** GIVEN RECORDS follows **
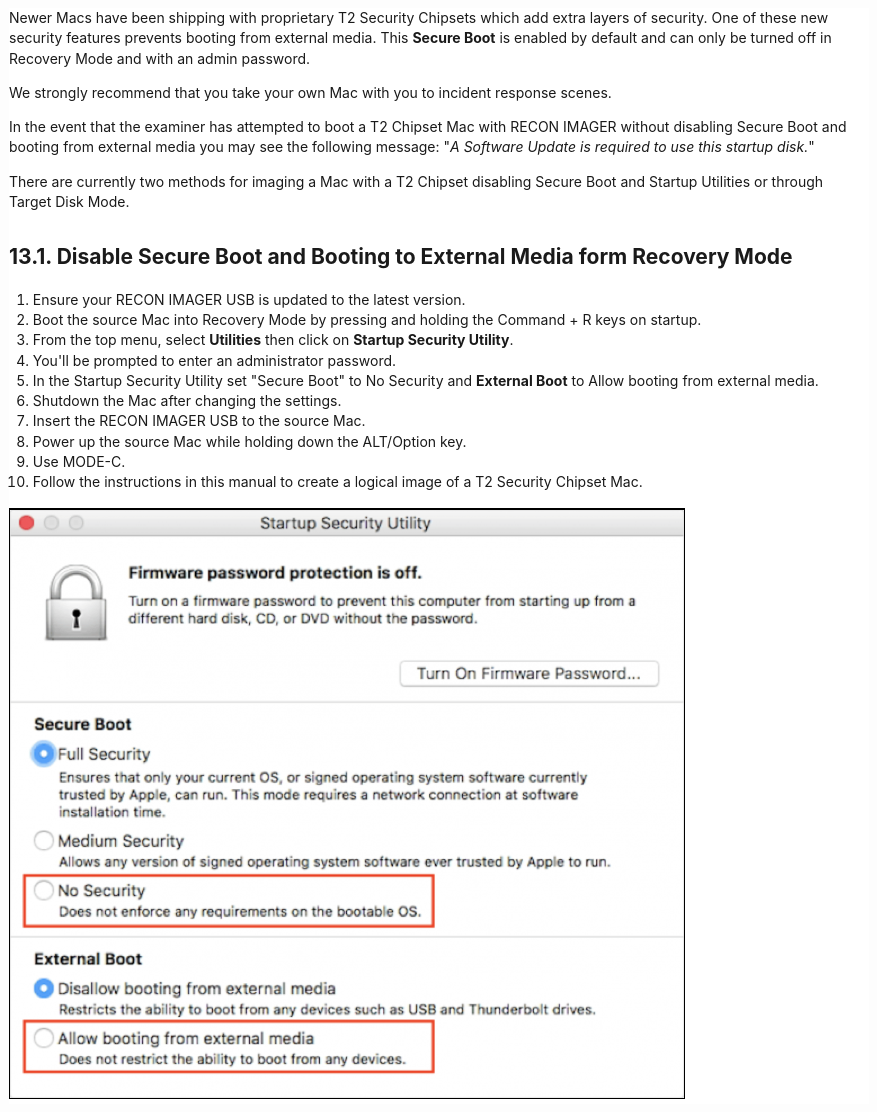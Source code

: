 Newer Macs have been shipping with proprietary T2 Security Chipsets which add extra layers of security. One of these new security features prevents booting from external media. This **Secure Boot** is enabled by default and can only be turned off in Recovery Mode and with an admin password.

We strongly recommend that you take your own Mac with you to incident response scenes.

In the event that the examiner has attempted to boot a T2 Chipset Mac with RECON IMAGER without disabling Secure Boot and booting from external media you may see the following message: "*A Software Update is required to use this startup disk.*"

There are currently two methods for imaging a Mac with a T2 Chipset disabling Secure Boot and Startup Utilities or through Target Disk Mode.

## 13.1. Disable Secure Boot and Booting to External Media form Recovery Mode

1. Ensure your RECON IMAGER USB is updated to the latest version.
2. Boot the source Mac into Recovery Mode by pressing and holding the Command + R keys on startup.
3. From the top menu, select **Utilities** then click on **Startup Security Utility**.
4. You'll be prompted to enter an administrator password.
5. In the Startup Security Utility set "Secure Boot" to No Security and **External Boot** to Allow booting from external media.
6. Shutdown the Mac after changing the settings.
7. Insert the RECON IMAGER USB to the source Mac.
8. Power up the source Mac while holding down the ALT/Option key.
9. Use MODE-C.
10. Follow the instructions in this manual to create a logical image of a T2 Security Chipset Mac.

![Figure 13.1.f1: Apple Startup Security Utility window](images/im-secure-boot.png)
** End of GIVEN RECORDS **
Transcribe, from the records above, the first line and every line after it up to and including the line with "We strongly recommend"; omit pictures.

=== ANSWER ===
Source code

: Newer Macs have been shipping with proprietary T2 Security Chipsets which add extra layers of security. One of these new security features prevents booting from external media. This **Secure Boot** is enabled by default and can only be turned off in Recovery Mode and with an admin password.

We strongly recommend that you take your own Mac with you to incident response scenes.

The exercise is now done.